La produzione del latte a Brescia nasce direttamente nei prati della Valle Camonica


Pubblicato il 06 Novembre 2017
Cosa significa “buono” quando parliamo di un alimento, come il latte di Brescia?
In generale, possiamo dire che una cosa che mangiamo è buona quando ci piace, quando soddisfa il nostro palato e il nostro gusto personale, ma è sicuramente una definizione molto soggettiva.
In un senso più ampio, ma anche più reale, buono è quel che si può chiamare anche “sano”, genuino, che deriva da una produzione controllata e in cui le materie prime sono selezionate e niente viene lasciato al caso: a questo punto, possiamo dire che il latte di Brescia è davvero buono!

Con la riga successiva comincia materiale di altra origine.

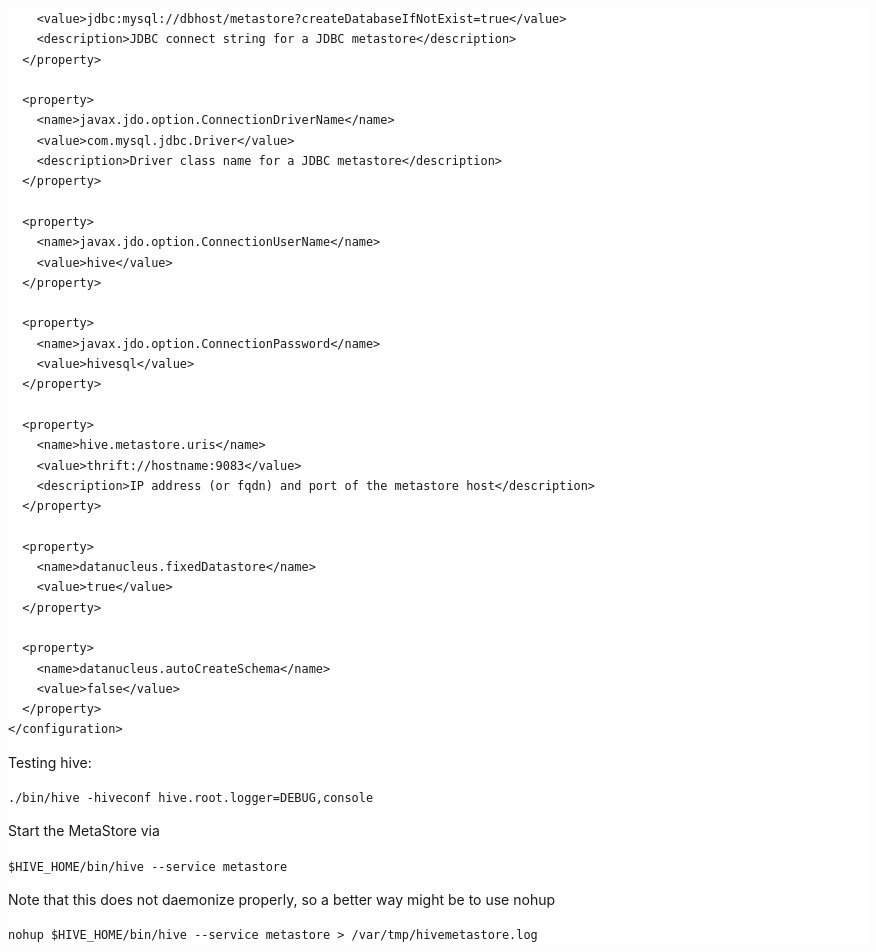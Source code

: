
 ```
    <value>jdbc:mysql://dbhost/metastore?createDatabaseIfNotExist=true</value>
    <description>JDBC connect string for a JDBC metastore</description>
  </property>

  <property>
    <name>javax.jdo.option.ConnectionDriverName</name>
    <value>com.mysql.jdbc.Driver</value>
    <description>Driver class name for a JDBC metastore</description>
  </property>

  <property>
    <name>javax.jdo.option.ConnectionUserName</name>
    <value>hive</value>
  </property>

  <property>
    <name>javax.jdo.option.ConnectionPassword</name>
    <value>hivesql</value>
  </property>

  <property>
    <name>hive.metastore.uris</name>
    <value>thrift://hostname:9083</value>
    <description>IP address (or fqdn) and port of the metastore host</description>
  </property>

  <property>
    <name>datanucleus.fixedDatastore</name>
    <value>true</value>
  </property>

  <property>
    <name>datanucleus.autoCreateSchema</name>
    <value>false</value>
  </property>
</configuration>
```

Testing hive:

```
./bin/hive -hiveconf hive.root.logger=DEBUG,console
```

Start the MetaStore via

```
$HIVE_HOME/bin/hive --service metastore
```

Note that this does not daemonize properly, so a better way might be to use nohup
```
nohup $HIVE_HOME/bin/hive --service metastore > /var/tmp/hivemetastore.log
```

I pascoli da cui viene raccolto vengono allevati dalla Valle Camonica e dal Sebino, all'aria aperta, in mezzo alla natura dei prati di montagna, e questo conferisce al latte di Brescia un gusto unico e necessariamente naturale: bevendolo, sentiamo la freschezza e la purezza dell'aria che gli animali hanno respirato in alta quota, così come il gusto dell'erbetta verde che hanno potuto brucare per crescere.
E' un ottimo componente per la colazione, magari associato a cereali e frutta fresca, ma anche per le serate invernali in cui sentiamo quel pizzico di bruciore alla gola: scaldate una tazza di latte di Brescia e scioglieteci un bel cucchiaino di miele, e sparirà ogni sintomo! I rimedi della nonna funzionano sempre!